* Exercise
Take the data below and extract the lines from the one with "<li>This video is unavailable.</li>" to the one with "Are you irritated", inclusive, exactly as written.

(Saved data entries)
——

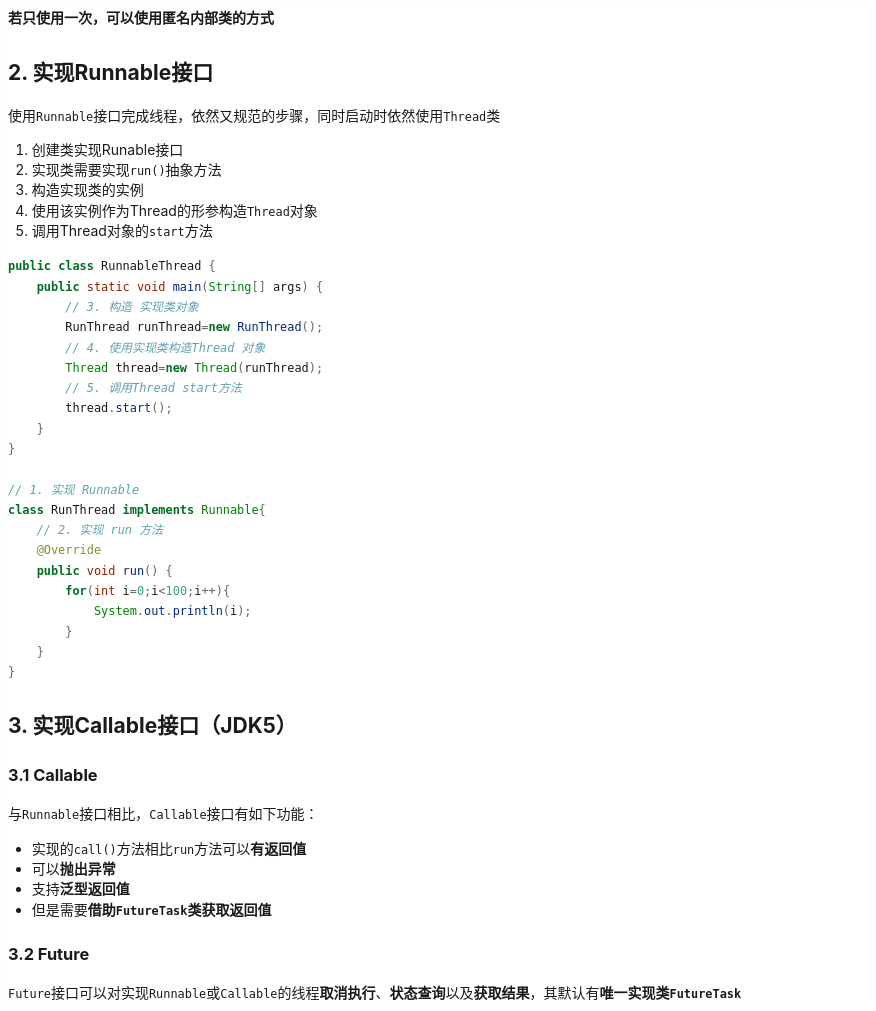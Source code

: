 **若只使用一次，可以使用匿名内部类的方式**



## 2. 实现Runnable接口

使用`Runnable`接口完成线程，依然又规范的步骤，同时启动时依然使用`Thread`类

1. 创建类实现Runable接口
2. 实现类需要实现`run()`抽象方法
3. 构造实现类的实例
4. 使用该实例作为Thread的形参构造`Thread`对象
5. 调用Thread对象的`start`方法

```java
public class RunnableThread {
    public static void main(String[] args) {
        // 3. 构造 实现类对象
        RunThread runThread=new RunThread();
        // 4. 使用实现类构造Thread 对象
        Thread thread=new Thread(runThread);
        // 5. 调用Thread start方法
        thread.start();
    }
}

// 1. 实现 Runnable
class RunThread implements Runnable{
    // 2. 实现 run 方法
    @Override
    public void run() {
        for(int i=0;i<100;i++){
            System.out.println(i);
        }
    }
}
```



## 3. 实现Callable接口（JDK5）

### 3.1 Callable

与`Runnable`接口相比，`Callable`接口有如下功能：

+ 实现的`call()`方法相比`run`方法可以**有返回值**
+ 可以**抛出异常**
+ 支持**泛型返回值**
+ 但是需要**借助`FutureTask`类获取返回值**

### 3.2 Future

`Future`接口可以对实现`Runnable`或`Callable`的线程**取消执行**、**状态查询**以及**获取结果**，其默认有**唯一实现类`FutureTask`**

——

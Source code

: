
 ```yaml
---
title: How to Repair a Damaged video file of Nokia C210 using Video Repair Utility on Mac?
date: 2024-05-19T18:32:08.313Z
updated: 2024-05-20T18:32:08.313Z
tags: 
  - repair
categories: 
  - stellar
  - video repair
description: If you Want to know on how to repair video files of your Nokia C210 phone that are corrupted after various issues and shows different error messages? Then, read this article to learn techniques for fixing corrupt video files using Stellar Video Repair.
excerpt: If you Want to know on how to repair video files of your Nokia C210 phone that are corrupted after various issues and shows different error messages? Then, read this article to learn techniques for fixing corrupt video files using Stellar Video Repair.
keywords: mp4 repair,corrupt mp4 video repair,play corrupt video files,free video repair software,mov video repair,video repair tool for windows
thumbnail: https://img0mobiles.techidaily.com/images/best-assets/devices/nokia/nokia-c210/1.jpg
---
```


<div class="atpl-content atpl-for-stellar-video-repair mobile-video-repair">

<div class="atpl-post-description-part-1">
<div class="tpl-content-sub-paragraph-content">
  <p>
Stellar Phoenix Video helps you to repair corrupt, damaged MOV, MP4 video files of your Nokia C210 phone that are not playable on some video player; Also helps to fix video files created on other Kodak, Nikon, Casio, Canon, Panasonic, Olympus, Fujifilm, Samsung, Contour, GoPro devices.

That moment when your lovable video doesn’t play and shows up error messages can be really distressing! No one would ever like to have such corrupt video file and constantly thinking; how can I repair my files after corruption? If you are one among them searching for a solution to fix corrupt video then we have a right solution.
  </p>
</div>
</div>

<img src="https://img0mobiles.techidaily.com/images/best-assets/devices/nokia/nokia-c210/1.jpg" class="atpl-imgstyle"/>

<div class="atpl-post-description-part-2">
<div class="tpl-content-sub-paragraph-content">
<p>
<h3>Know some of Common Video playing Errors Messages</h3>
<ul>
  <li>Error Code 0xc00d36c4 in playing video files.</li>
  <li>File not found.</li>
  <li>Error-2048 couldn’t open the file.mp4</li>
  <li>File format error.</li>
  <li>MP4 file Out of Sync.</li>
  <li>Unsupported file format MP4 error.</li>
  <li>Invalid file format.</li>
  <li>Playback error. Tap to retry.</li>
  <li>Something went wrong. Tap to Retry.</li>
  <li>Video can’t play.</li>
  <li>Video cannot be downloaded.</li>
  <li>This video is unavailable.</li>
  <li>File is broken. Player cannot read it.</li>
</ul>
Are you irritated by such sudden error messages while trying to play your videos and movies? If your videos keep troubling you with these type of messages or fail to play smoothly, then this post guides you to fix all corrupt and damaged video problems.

——

* Result below
  <li>This video is unavailable.</li>
  <li>File is broken. Player cannot read it.</li>
</ul>
Are you irritated by such sudden error messages while trying to play your videos and movies? If your videos keep troubling you with these type of messages or fail to play smoothly, then this post guides you to fix all corrupt and damaged video problems.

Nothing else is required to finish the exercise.